De samenhang tussen de beide heffingen wordt in het OWB-stelsel tot uiting gebracht door het indirecte imputatiestelsel dat daaraan ten grondslag ligt. Dit indirecte imputatiestelsel vindt zijn uitwerking in een heffing van OWB naar een proportioneel tarief, gevolgd door een secundaire heffing eveneens naar een proportioneel tarief. Echter, bij de vaststelling van de hoogte van de tarieven wordt rekening gehouden met de samenhang tussen beide heffingen, zodat per saldo een belastingdruk wordt bereikt vergelijkbaar met de huidige belastingdruk op ondernemingswinsten.

Conclusie

Invoering van een OWB-stelsel zoals door mij is uitgewerkt, leidt tot een fiscaal neutrale behandeling van ondernemingswinsten, met als gevolg het verdwijnen van een fiscaal belang bij de rechtsvormkeuze. De generieke insteek van het stelsel heeft onder meer tot gevolg dat wisseling van rechtsvorm geen (negatieve) fiscale gevolgen veroorzaakt. De eerdere genoemde flexibiliteit die thans in de civiele wetgeving voor ondernemingen wordt nagestreefd, wordt hiermee naar mijn mening gediend.

Naast de fiscale flexibiliteit rondom de wisseling van rechtsvorm, worden met de invoering van een OWB-stelsel meerdere voordelen bereikt.12 Gedacht kan worden aan de fiscale begeleiding van de overdracht van de ondernemingen. Overdracht van de onderneming, op directe of indirecte wijze, leidt voor alle rechtsvormen in beginsel ‘slechts’ tot eindafrekening bij de winstgenieters, maar niet tot eindafrekening op het niveau van de onderneming.

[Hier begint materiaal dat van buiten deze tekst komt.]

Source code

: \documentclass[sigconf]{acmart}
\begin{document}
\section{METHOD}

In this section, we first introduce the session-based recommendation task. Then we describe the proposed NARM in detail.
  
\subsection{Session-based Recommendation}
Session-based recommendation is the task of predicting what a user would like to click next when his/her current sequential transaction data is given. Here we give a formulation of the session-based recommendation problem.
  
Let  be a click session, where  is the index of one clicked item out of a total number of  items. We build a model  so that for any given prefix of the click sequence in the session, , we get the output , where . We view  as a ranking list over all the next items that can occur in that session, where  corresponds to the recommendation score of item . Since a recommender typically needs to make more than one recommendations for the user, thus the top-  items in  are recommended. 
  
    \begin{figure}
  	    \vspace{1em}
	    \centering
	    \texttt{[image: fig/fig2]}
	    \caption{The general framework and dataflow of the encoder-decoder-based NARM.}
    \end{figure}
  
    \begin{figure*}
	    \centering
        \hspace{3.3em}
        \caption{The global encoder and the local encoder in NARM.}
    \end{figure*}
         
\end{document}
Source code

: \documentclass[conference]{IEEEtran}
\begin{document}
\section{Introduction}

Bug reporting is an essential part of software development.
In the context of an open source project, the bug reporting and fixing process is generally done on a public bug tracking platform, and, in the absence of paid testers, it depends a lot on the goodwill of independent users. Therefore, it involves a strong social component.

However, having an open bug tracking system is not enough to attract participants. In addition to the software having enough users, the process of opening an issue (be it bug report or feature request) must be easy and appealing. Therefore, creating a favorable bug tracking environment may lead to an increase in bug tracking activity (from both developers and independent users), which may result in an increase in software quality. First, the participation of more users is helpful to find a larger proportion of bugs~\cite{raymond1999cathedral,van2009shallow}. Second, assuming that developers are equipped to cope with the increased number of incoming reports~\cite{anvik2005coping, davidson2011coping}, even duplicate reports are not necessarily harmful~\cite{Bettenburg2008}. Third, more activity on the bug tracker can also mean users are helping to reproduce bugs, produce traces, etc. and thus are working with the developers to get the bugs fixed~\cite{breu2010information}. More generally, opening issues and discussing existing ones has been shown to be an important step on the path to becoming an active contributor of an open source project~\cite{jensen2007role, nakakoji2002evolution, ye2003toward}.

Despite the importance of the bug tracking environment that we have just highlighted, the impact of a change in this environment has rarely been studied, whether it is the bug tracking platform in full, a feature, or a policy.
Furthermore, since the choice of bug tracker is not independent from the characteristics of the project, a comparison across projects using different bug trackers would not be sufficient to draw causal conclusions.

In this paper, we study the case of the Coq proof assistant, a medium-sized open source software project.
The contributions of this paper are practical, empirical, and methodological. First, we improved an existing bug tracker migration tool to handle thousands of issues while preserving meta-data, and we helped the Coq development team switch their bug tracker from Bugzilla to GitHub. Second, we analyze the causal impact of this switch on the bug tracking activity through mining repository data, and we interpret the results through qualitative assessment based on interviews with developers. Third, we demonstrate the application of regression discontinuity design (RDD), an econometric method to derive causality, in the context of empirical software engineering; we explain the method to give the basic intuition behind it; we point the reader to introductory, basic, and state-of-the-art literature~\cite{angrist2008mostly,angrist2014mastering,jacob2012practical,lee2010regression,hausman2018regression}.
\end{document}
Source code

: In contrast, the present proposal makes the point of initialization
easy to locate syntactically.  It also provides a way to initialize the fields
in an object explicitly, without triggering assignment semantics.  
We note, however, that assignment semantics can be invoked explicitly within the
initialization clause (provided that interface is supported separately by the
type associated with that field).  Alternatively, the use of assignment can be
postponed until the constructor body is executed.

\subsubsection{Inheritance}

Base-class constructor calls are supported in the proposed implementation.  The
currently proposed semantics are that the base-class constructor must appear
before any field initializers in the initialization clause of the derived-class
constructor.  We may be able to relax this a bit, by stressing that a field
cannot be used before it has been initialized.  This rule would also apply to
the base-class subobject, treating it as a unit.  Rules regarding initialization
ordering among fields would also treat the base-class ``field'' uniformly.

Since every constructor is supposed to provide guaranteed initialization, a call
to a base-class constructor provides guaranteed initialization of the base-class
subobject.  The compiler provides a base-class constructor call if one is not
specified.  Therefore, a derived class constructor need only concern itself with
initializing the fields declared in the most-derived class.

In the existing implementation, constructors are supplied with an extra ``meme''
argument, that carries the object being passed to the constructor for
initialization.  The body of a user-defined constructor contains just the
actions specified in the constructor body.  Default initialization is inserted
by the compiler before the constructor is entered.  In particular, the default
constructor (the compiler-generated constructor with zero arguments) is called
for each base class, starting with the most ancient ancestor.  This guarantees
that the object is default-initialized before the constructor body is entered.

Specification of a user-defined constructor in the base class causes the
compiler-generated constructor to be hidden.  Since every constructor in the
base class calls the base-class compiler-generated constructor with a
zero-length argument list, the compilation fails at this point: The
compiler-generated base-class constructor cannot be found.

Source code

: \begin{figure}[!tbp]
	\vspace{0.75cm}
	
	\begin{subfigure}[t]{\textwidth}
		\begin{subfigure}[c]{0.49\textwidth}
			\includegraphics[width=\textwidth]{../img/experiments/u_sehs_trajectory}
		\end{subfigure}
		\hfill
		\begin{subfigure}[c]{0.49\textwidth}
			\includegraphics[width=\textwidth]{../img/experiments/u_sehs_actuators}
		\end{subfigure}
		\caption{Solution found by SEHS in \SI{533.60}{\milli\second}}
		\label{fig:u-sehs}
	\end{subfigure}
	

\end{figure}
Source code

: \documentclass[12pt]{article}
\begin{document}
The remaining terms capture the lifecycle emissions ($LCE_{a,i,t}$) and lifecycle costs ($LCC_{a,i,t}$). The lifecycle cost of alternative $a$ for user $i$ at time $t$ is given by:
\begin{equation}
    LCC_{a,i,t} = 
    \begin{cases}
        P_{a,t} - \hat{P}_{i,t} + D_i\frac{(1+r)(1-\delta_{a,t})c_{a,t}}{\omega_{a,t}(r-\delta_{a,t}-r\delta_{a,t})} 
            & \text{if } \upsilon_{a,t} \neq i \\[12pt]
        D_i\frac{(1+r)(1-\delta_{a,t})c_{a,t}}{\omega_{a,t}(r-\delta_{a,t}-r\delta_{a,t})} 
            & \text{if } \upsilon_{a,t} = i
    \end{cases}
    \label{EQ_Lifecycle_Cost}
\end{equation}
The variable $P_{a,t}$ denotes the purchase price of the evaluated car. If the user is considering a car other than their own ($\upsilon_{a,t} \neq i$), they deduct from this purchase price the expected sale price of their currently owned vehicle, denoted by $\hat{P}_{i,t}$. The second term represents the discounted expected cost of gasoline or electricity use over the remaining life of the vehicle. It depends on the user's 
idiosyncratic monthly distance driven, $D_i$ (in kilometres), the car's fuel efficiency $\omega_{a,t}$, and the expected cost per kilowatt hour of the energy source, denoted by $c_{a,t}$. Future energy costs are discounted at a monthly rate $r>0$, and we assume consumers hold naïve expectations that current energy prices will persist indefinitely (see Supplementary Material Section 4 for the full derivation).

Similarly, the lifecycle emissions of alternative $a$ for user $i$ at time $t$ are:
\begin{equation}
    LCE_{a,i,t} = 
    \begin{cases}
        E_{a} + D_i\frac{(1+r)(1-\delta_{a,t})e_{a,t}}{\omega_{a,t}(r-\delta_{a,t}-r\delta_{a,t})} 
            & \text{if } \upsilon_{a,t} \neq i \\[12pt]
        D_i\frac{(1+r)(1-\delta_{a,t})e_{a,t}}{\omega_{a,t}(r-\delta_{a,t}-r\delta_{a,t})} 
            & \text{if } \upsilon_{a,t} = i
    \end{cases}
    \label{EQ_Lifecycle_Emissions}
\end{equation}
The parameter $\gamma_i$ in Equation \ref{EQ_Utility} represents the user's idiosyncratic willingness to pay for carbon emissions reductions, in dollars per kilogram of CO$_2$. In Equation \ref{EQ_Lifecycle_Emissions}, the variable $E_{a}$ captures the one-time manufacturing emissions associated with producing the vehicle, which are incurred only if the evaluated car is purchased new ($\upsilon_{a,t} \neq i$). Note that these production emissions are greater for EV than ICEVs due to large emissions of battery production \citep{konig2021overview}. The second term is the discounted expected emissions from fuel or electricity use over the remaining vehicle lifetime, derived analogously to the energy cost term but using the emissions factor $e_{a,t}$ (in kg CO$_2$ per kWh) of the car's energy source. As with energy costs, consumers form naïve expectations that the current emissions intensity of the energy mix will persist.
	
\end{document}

Gelet op het vorenstaande zou ik er, ondanks de aankondiging van de staatssecretaris, voor willen pleiten dat aanpassing van de Successiewet niet de laatste stap in de moderniseringsoperatie zal zijn. Meer in het bijzonder verdient het aanbeveling dat de staatsecretaris zijn afwijzende houding omtrent een principieel debat over de wijze van winstbelasting laat varen en de mogelijkheden van invoering van een rechtsvormneutraal stelsel, als de OWB, eens goed zal onderzoeken. De huidige ontwikkelingen op civielrechtelijk gebied, zijn hiervoor juist een goed aanknopingspunt.

Tot slot merk ik op dat de argumenten waarmee de staatssecretaris tot op heden (een discussie omtrent) de rechtsvormneutrale ondernemingswinstbelasting heeft afgewezen, mijns inziens onvoldoende zijn. Zo wordt bijvoorbeeld in de nota naar aanleiding van het verslag bij de invoeringswet van Titel 7.13 BW13 gesteld dat een dergelijke majeure structuurwijziging vergaande (budgettaire) consequenties zou hebben alsmede tot internationale repercussie zou leiden. Een onderzoek naar de impact van deze consequenties en internationale repercussies in vergelijking tot de voordelen van een rechtsvormneutrale winstbelasting, is nu juist echter hetgeen ontbreekt. Nader onderzoek op dit punt verdient mijns inziens derhalve aanbeveling!